* **What the task requires**
Retype each record exactly; no pictures.

* **Saved data entries**
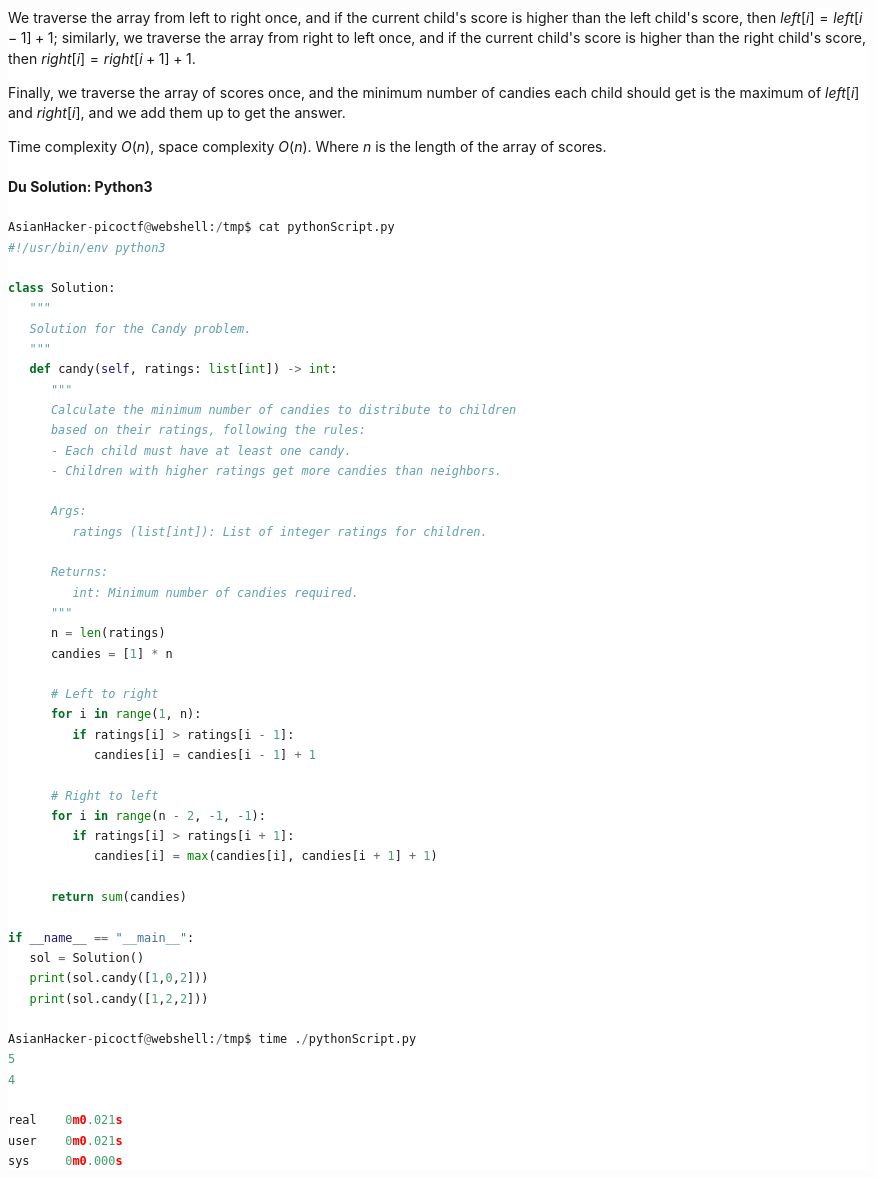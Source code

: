 We traverse the array from left to right once, and if the current child's score is higher than the left child's score, then $left[i]=left[i-1]+1$; similarly, we traverse the array from right to left once, and if the current child's score is higher than the right child's score, then $right[i]=right[i+1]+1$.

Finally, we traverse the array of scores once, and the minimum number of candies each child should get is the maximum of $left[i]$ and $right[i]$, and we add them up to get the answer.

Time complexity $O(n)$, space complexity $O(n)$. Where $n$ is the length of the array of scores.

#### Du Solution: Python3
```python
AsianHacker-picoctf@webshell:/tmp$ cat pythonScript.py 
#!/usr/bin/env python3

class Solution:
   """
   Solution for the Candy problem.
   """
   def candy(self, ratings: list[int]) -> int:
      """
      Calculate the minimum number of candies to distribute to children 
      based on their ratings, following the rules:
      - Each child must have at least one candy.
      - Children with higher ratings get more candies than neighbors.
      
      Args:
         ratings (list[int]): List of integer ratings for children.
      
      Returns:
         int: Minimum number of candies required.
      """
      n = len(ratings)
      candies = [1] * n

      # Left to right
      for i in range(1, n):
         if ratings[i] > ratings[i - 1]:
            candies[i] = candies[i - 1] + 1

      # Right to left
      for i in range(n - 2, -1, -1):
         if ratings[i] > ratings[i + 1]:
            candies[i] = max(candies[i], candies[i + 1] + 1)

      return sum(candies)

if __name__ == "__main__":
   sol = Solution()
   print(sol.candy([1,0,2]))
   print(sol.candy([1,2,2]))

AsianHacker-picoctf@webshell:/tmp$ time ./pythonScript.py 
5
4

real    0m0.021s
user    0m0.021s
sys     0m0.000s
```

* **Solution to this exercise**
Source code

: We traverse the array from left to right once, and if the current child's score is higher than the left child's score, then $left[i]=left[i-1]+1$; similarly, we traverse the array from right to left once, and if the current child's score is higher than the right child's score, then $right[i]=right[i+1]+1$.

Finally, we traverse the array of scores once, and the minimum number of candies each child should get is the maximum of $left[i]$ and $right[i]$, and we add them up to get the answer.

Time complexity $O(n)$, space complexity $O(n)$. Where $n$ is the length of the array of scores.

#### Du Solution: Python3
```python
AsianHacker-picoctf@webshell:/tmp$ cat pythonScript.py 
#!/usr/bin/env python3

class Solution:
   """
   Solution for the Candy problem.
   """
   def candy(self, ratings: list[int]) -> int:
      """
      Calculate the minimum number of candies to distribute to children 
      based on their ratings, following the rules:
      - Each child must have at least one candy.
      - Children with higher ratings get more candies than neighbors.
      
      Args:
         ratings (list[int]): List of integer ratings for children.
      
      Returns:
         int: Minimum number of candies required.
      """
      n = len(ratings)
      candies = [1] * n

      # Left to right
      for i in range(1, n):
         if ratings[i] > ratings[i - 1]:
            candies[i] = candies[i - 1] + 1

      # Right to left
      for i in range(n - 2, -1, -1):
         if ratings[i] > ratings[i + 1]:
            candies[i] = max(candies[i], candies[i + 1] + 1)

      return sum(candies)

if __name__ == "__main__":
   sol = Solution()
   print(sol.candy([1,0,2]))
   print(sol.candy([1,2,2]))

AsianHacker-picoctf@webshell:/tmp$ time ./pythonScript.py 
5
4

real    0m0.021s
user    0m0.021s
sys     0m0.000s
```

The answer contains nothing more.